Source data
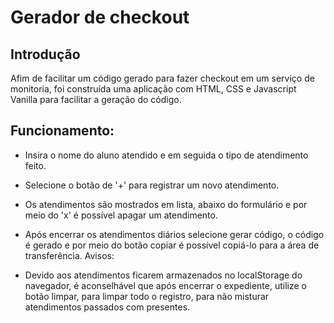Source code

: # Gerador de checkout

## Introdução

Afim de facilitar um código gerado para fazer checkout em um serviço de monitoria, foi construída uma aplicação com HTML, CSS e Javascript Vanilla para facilitar a geração do código.

## Funcionamento:

- Insira o nome do aluno atendido e em seguida o tipo de atendimento feito.
- Selecione o botão de '+' para registrar um novo atendimento.
- Os atendimentos são mostrados em lista, abaixo do formulário e por meio do 'x' é possível apagar um atendimento.
- Após encerrar os atendimentos diários selecione gerar código, o código é gerado e por meio do botão copiar é possível copiá-lo para a área de transferência.
Avisos:

- Devido aos atendimentos ficarem armazenados no localStorage do navegador, é aconselhável que após encerrar o expediente, utilize o botão limpar, para limpar todo o registro, para não misturar atendimentos passados com presentes.
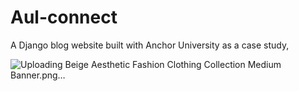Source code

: # Aul-connect
A Django blog website built with Anchor University as a case study, 


![Uploading Beige Aesthetic Fashion Clothing Collection Medium Banner.png…]()

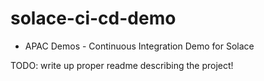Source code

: # solace-ci-cd-demo
- APAC Demos - 
Continuous Integration Demo for Solace 

TODO: write up proper readme describing the project!

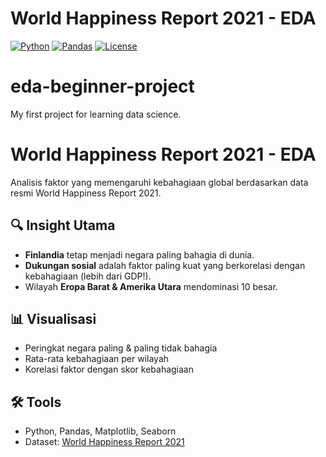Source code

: # World Happiness Report 2021 - EDA

[![Python](https://img.shields.io/badge/Python-3.8%2B-blue)](https://python.org)
[![Pandas](https://img.shields.io/badge/Pandas-1.5%2B-green)](https://pandas.pydata.org)
[![License](https://img.shields.io/badge/License-MIT-yellow.svg)](https://opensource.org/licenses/MIT)


# eda-beginner-project
My first project for learning data science.

# World Happiness Report 2021 - EDA

Analisis faktor yang memengaruhi kebahagiaan global berdasarkan data resmi World Happiness Report 2021.

## 🔍 Insight Utama
- **Finlandia** tetap menjadi negara paling bahagia di dunia.
- **Dukungan sosial** adalah faktor paling kuat yang berkorelasi dengan kebahagiaan (lebih dari GDP!).
- Wilayah **Eropa Barat & Amerika Utara** mendominasi 10 besar.

## 📊 Visualisasi
- Peringkat negara paling & paling tidak bahagia
- Rata-rata kebahagiaan per wilayah
- Korelasi faktor dengan skor kebahagiaan

## 🛠️ Tools
- Python, Pandas, Matplotlib, Seaborn
- Dataset: [World Happiness Report 2021](https://worldhappiness.report/)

• Brief
From the entries, work out how many lines include the word "encerrar", answering with the number only.

• Your response
2